L'Istituto per la Conservazione e la Valorizzazione dei Beni Culturali del CNR, diretto dal dott. Marco Realini, è un istituto di recente costituzione con sede a Firenze, che riunisce i tre ex-Centri di Studio sulle "Cause di Deperimento e Metodi di Conservazione delle Opere d'Arte" che operavano a Milano, Firenze e Roma. Gli ex centri di Roma e Milano sono ora divenute sezioni dell'Istituto i cui responsabili sono, rispettivamente, il Dott. Marco Realini per la sezione di Milano e la Dott.ssa Loredana Luvidi per la sezione di Roma.

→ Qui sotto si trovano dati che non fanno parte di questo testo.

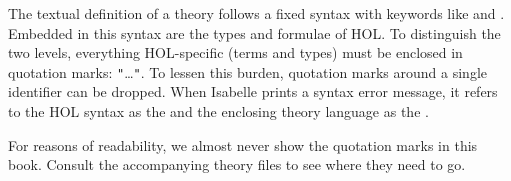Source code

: \begin{isabellebody}
\begin{isamarkuptext}
The textual definition of a theory follows a fixed syntax with keywords like
 and .  Embedded in this syntax are
the types and formulae of HOL.  To distinguish the two levels, everything
HOL-specific (terms and types) must be enclosed in quotation marks:
\texttt{"}\dots\texttt{"}. To lessen this burden, quotation marks around a
single identifier can be dropped.  When Isabelle prints a syntax error
message, it refers to the HOL syntax as the  and the
enclosing theory language as the .
\begin{warn}
For reasons of readability, we almost never show the quotation marks in this
book. Consult the accompanying theory files to see where they need to go.
\end{warn}%
\end{isamarkuptext}%
\isamarkuptrue%
%
\isadelimtheory
%
\endisadelimtheory
%
\isatagtheory
%
\endisatagtheory
{\isafoldtheory}%
%
\isadelimtheory
%
\endisadelimtheory
\end{isabellebody}%
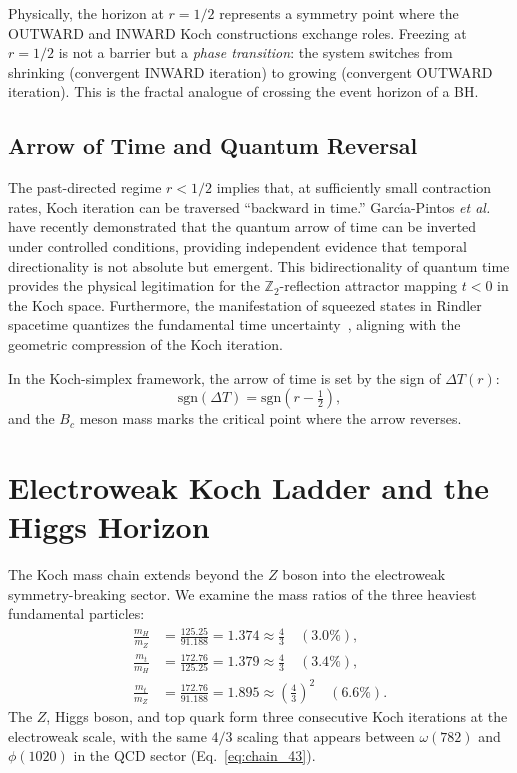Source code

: \documentclass[twocolumn,showpacs,preprintnumbers,amsmath,amssymb,prl]{revtex4-2}
\begin{document}
Physically, the horizon at $r = 1/2$ represents a symmetry point
where the OUTWARD and INWARD Koch constructions exchange roles.
Freezing at $r = 1/2$ is not a barrier but a \emph{phase transition}:
the system switches from shrinking (convergent INWARD iteration) to
growing (convergent OUTWARD iteration). This is the fractal analogue
of crossing the event horizon of a BH.

\subsection{Arrow of Time and Quantum Reversal}

The past-directed regime $r < 1/2$ implies that, at sufficiently small
contraction rates, Koch iteration can be traversed ``backward in time.''
Garc\'{\i}a-Pintos \textit{et al.}~\cite{Garcia2026} have recently
demonstrated that the quantum arrow of time can be inverted under
controlled conditions, providing independent evidence that temporal
directionality is not absolute but emergent. This bidirectionality of
quantum time provides the physical legitimation for the $\mathbb{Z}_2$-reflection
attractor mapping $t < 0$ in the Koch space.
Furthermore, the manifestation of squeezed states in Rindler spacetime
quantizes the fundamental time uncertainty~\cite{Bortolotti2026,Pikovski2026},
aligning with the geometric compression of the Koch iteration.

In the Koch-simplex framework, the arrow of time is set by the sign of
$\Delta T(r)$:
\begin{equation}
    \text{sgn}(\Delta T) = \text{sgn}\!\left(r - \tfrac{1}{2}\right),
    \label{eq:arrow}
\end{equation}
and the $B_c$ meson mass marks the critical point where the arrow reverses.

\section{Electroweak Koch Ladder and the Higgs Horizon}
\label{sec:ew}

The Koch mass chain extends beyond the $Z$ boson into the electroweak
symmetry-breaking sector. We examine the mass ratios of the three heaviest
fundamental particles:
\begin{align}
    \frac{m_H}{m_Z} &= \frac{125.25}{91.188} = 1.374 \approx \frac{4}{3}
        \quad (3.0\%), \label{eq:HZ}\\
    \frac{m_t}{m_H} &= \frac{172.76}{125.25} = 1.379 \approx \frac{4}{3}
        \quad (3.4\%), \label{eq:tH}\\
    \frac{m_t}{m_Z} &= \frac{172.76}{91.188} = 1.895 \approx \left(\frac{4}{3}\right)^{\!2}
        \quad (6.6\%). \label{eq:tZ}
\end{align}
The $Z$, Higgs boson, and top quark form three consecutive Koch iterations
at the electroweak scale, with the same $4/3$ scaling that appears between
$\omega(782)$ and $\phi(1020)$ in the QCD sector (Eq.~\ref{eq:chain_43}).
\end{document}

Allo stato attuale lo Staff dell'Istituto è composto da:

5 ricercatori chimici: Bracci S., Luvidi L., Sacchi B., Salvadori B., Sansonetti A.
1 ricercatore scienze naturali : Realini M.
1 ricercatore ingegnere : Riminesi C.
6 ricercatori geologi : Bugini R., Cantisani E., Colombo C., Conti C., Fratini F., Rescic S.
1 ricercatore storico-urbanista : Porfyriou H.
1 ricercatore archeologo: Genovese L.
1 ricercatore architetto: Manganelli Del Fà R.
9 collaboratori tecnici di ricerca : Biondelli D., Capriolo C., Cerreti S., Cialdella G., Negrotti R., Prestileo F., Scaletti L., Stella E.M., Vettone G.
2 collaboratori Amministrativi : Palchetti S., Romoli C.
1 operatore tecnico: La China D.

L'Istituto dispone di una vasta gamma di strumentazioni funzionali allo svolgimento dell'attività di ricerca, fra questi:
Difffrattometro a raggi X
Spettrofotometro FT-IR con micro ATR
Gas-cromatografo e gas-massa
Cromatografo ionico
SEM-EDS
Bilancia di Cahn
DSC
Porosimetro a mercurio
Picnometro ad elio
HPLC e GPC
Drilling Force Resistance Measurements System
Catodo luminescenza
Sistema Microfotogrammetrico

L'ICVBC è coinvolto ed è promotore di numerosi progetti di ricerca nel campo della conservazione e valorizzazione dei Beni Culturali, sia italiani che europei o internazionali, dedicando una particolare attenzione alla studio dei prodotti per la conservazione ed il restauro e ai sistemi per il monitoraggio del patrimonio culturale esposto all'aperto.